* **Work instructions**
Please restate, word for word, the lines below that begin at the one with "Electricity demand (Del)" and end at the one with "The electricity grid". Leave out all other lines.

* **Working data**

/---

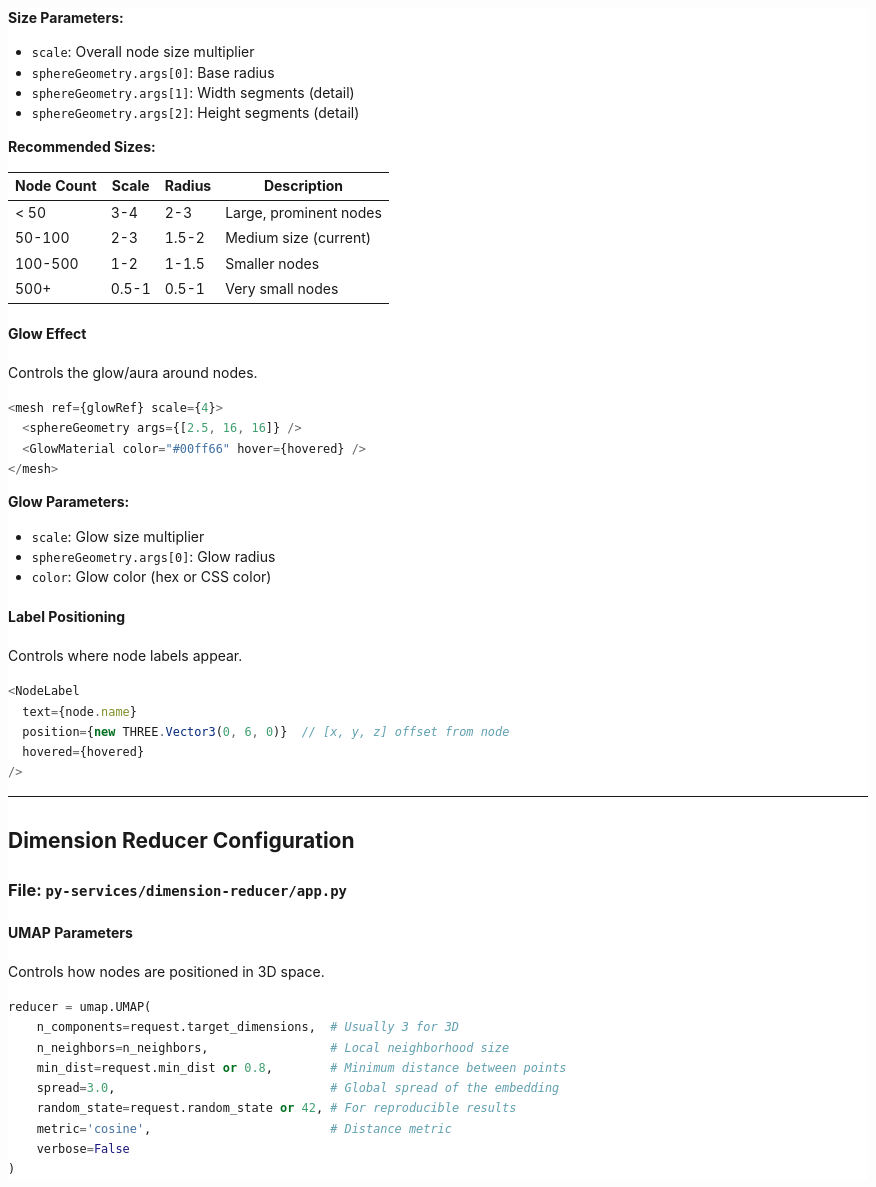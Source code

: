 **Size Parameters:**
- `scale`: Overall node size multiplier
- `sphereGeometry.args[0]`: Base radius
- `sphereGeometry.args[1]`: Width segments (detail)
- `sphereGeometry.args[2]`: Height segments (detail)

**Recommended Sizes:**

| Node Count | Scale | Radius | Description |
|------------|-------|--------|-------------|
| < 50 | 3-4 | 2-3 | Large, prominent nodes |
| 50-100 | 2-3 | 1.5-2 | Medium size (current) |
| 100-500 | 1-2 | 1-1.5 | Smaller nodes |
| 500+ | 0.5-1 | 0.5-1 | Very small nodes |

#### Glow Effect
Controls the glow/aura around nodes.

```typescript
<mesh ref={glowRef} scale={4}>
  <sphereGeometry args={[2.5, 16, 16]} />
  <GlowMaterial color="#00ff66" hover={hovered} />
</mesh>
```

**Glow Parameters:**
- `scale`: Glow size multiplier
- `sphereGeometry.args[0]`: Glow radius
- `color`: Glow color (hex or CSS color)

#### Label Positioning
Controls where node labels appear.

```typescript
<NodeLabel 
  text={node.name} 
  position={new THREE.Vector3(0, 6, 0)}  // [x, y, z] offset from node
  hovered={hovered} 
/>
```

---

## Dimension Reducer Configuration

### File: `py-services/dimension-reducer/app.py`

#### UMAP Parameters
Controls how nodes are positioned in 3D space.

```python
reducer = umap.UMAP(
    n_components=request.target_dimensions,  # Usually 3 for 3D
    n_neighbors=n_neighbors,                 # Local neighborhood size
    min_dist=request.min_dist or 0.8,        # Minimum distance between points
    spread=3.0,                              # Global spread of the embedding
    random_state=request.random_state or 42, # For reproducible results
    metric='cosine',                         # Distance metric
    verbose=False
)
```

\---
/---

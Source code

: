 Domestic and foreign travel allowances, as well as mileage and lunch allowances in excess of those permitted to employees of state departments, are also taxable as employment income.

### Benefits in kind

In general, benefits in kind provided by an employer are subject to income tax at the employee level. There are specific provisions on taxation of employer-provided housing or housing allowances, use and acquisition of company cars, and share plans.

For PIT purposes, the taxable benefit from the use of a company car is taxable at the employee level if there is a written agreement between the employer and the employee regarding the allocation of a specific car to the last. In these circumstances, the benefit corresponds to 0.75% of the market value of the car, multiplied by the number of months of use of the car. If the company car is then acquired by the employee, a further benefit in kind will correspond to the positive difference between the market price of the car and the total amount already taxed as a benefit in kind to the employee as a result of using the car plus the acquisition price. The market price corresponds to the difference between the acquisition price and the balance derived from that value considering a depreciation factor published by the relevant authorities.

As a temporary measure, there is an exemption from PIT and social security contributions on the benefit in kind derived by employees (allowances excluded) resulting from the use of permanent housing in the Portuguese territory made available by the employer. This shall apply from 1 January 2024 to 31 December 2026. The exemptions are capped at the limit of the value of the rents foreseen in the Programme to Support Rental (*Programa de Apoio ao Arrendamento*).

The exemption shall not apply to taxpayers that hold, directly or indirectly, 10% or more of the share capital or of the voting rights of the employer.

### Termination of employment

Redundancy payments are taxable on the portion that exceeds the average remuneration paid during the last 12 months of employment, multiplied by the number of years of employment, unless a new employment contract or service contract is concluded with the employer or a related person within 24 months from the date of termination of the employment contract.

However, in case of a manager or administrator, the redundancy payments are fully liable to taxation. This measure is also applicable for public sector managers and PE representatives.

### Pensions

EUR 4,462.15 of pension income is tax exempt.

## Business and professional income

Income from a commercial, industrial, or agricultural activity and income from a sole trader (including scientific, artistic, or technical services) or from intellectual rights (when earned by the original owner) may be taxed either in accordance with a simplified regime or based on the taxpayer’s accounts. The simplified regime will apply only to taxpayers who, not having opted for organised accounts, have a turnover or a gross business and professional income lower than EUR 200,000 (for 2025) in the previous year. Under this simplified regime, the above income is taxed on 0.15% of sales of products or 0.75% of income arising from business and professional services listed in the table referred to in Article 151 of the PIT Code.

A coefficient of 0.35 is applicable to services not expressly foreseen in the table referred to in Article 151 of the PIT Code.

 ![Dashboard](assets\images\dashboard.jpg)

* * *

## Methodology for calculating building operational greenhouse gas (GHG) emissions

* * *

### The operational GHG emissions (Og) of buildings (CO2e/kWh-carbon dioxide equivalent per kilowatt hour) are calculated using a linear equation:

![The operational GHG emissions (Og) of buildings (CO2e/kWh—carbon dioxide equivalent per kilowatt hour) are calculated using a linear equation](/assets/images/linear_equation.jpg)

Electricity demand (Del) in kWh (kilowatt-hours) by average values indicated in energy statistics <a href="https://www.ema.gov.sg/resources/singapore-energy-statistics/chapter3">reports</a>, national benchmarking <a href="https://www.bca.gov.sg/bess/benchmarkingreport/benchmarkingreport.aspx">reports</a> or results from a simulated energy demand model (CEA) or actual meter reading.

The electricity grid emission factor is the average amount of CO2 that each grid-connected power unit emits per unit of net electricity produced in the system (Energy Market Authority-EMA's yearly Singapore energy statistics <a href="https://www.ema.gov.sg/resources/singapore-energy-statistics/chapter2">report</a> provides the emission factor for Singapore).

\---

* **Answer below**
Electricity demand (Del) in kWh (kilowatt-hours) by average values indicated in energy statistics <a href="https://www.ema.gov.sg/resources/singapore-energy-statistics/chapter3">reports</a>, national benchmarking <a href="https://www.bca.gov.sg/bess/benchmarkingreport/benchmarkingreport.aspx">reports</a> or results from a simulated energy demand model (CEA) or actual meter reading.

The electricity grid emission factor is the average amount of CO2 that each grid-connected power unit emits per unit of net electricity produced in the system (Energy Market Authority-EMA's yearly Singapore energy statistics <a href="https://www.ema.gov.sg/resources/singapore-energy-statistics/chapter2">report</a> provides the emission factor for Singapore).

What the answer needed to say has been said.